Rel. ANDRÉ MENDONÇASegunda Turmajulgado em 2024-05-27publicado em 2024-07-02
PROCESSUAL
EMENTA AGRAVO REGIMENTAL NO HABEAS CORPUS. ORGANIZAÇÃO CRIMINOSA. ESPECIALIZAÇÃO DE VARAS. COMPETÊNCIA. NULIDADE RELATIVA. PRECLUSÃO. PAS DE NULLITÉ SANS GRIEF. NECESSIDADE DE DEMONSTRAÇÃO DE PREJUÍZO. ILEGALIDADE NÃO VERIFICADA. REEXAME FÁTICO-PROBATÓRIO: IMPOSSIBILIDADE NA VIA ELEITA. 1. Encontra-se preclusa eventual nulidade que não foi suscitada em momento oportuno, por inércia da própria defesa.

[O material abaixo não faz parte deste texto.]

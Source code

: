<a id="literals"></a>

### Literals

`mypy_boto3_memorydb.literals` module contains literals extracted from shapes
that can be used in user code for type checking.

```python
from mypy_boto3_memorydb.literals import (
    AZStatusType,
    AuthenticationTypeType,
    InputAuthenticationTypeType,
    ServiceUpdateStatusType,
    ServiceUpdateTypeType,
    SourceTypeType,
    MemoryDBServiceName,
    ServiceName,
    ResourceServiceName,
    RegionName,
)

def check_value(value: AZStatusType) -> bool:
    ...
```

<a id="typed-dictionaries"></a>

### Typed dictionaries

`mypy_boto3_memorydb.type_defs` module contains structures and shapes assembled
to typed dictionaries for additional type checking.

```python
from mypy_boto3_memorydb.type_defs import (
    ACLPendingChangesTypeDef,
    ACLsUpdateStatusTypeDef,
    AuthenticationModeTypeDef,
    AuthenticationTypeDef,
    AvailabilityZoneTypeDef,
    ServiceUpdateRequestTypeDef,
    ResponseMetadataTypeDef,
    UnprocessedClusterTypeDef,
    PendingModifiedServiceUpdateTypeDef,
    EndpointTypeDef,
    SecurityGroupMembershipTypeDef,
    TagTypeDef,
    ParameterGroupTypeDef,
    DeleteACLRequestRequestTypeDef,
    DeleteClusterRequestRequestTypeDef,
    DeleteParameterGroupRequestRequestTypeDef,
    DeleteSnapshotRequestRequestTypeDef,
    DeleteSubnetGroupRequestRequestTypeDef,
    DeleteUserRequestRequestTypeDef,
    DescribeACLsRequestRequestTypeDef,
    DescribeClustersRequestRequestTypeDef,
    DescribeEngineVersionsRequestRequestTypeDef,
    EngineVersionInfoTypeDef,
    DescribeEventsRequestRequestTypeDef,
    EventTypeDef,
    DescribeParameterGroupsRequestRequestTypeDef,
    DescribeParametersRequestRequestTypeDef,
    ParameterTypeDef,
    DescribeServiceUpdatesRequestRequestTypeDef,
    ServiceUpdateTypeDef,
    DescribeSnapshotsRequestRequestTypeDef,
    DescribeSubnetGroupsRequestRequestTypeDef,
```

O STF tem orientação fixada no sentido de que o habeas corpus não é meio hábil para suprir o ônus que tem a parte prejudicada de levantar a ocorrência de nulidade no momento apropriado. 2. Eventual superação do entendimento veiculado pelas instâncias antecedentes quanto à diversidade dos contextos fáticos em que denunciado e condenado o agravante, a fim de reconhecer prejuízo sofrido pela duplicidade, demandaria o reexame do acervo fático-probatório, incabível na via estreita do habeas corpus. 3. Diante da prolação de juízo condenatório, havendo apreciação do próprio mérito da persecução penal, esvai-se a análise do pretendido reconhecimento da inépcia da denúncia 4. O regime normativo das nulidades no sistema jurídico brasileiro é ordenado pelo postulado básico pas de nullité sans grief, disposto no art. 563 do Código de Processo Penal, segundo o qual não se reconhece nulidade de um ato processual sem que demonstrado prejuízo aos interesses da parte e ao regular interesse da jurisdição. Precedentes. 5. Agravo regimental ao qual se nega provimento.